1

I'm new in ML and I would like some explanation about dummy variables from any experienced data scientist.

I've understood through reading on the web that pre-processing the data is a really important step before even thinking about the model we want to implement. One subject is how we deal with categorical variables and the answer I found so far on the web was turn it into dummy variables. However, I'm struggling to understand why we do that. What's the reason hidden behind this method? Is that something we do automatically as soon we see a categorical variable in our dataset?

Why do algorithms learn better from $K-1$ columns made of $1$ and $0$ than from $1$ column made of $K$ features?

Is there something else we can think of doing when we see a categorical variable?

Nick Cox
  • 48,377
  • 8
  • 110
  • 156
  • Some dups: https://stats.stackexchange.com/questions/115049/why-do-we-need-to-dummy-code-categorical-variables, https://stats.stackexchange.com/questions/24185/why-dummy-variables-rather-than-one-factor-variable-in-modelling, – kjetil b halvorsen Jul 27 '19 at 10:02

2 Answers2

0

Introduction of dummy variables, or One-hot encoding, is a way to include nominal variables in a regression model.

Say Z is a nominal variable representing occupation, with 3 levels: Doctor, Engineer and Writer, and you wish to include this variable in your regression model to predict income.

To include it in a regression model, you need to somehow convert it into a number.
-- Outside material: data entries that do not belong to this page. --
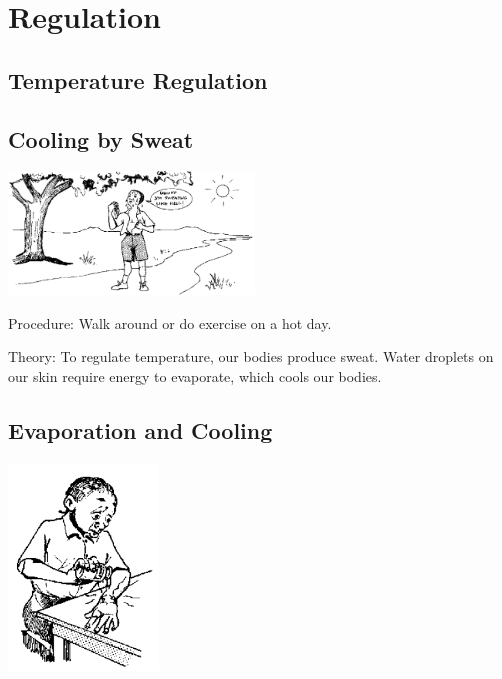 \section{Regulation}

\begin{multicols}{2}


\section*{Temperature Regulation}


\subsection{Cooling by Sweat}

\begin{center}
\includegraphics[width=0.49\textwidth]{./img/source/sweating.png}
\end{center}

\begin{description*}
\item[Procedure:]{Walk around or do exercise on a hot day.}
\item[Theory:]{To regulate temperature, our bodies produce sweat. Water droplets on our skin require energy to evaporate, which cools our bodies.}
\end{description*}

\subsection{Evaporation and Cooling}

\begin{center}
\includegraphics[width=0.3\textwidth]{./img/source/evap-cooling.png}
\end{center}


\end{multicols}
Being a nominal variable, there is no natural ordering that you can use to assign a number to each category. Then, say you use some arbitrary mapping, assigning 1 for Doctor, 2 for Engineer and 3 for Writer.

Now after you fit the model, no matter what coefficient you get, the income for Engineer will always be between that of Doctor and Writer. That is not how you would want your regression model to work, hence this arbitrary mapping is not a suitable way of including nominal variables.

The proper way to include nominal variables is One-Hot encoding. In One-Hot encoding, if your variable has n levels, you add n-1 columns to your design matrix. In the above example, you would add 2 columns, because there are 3 occupations.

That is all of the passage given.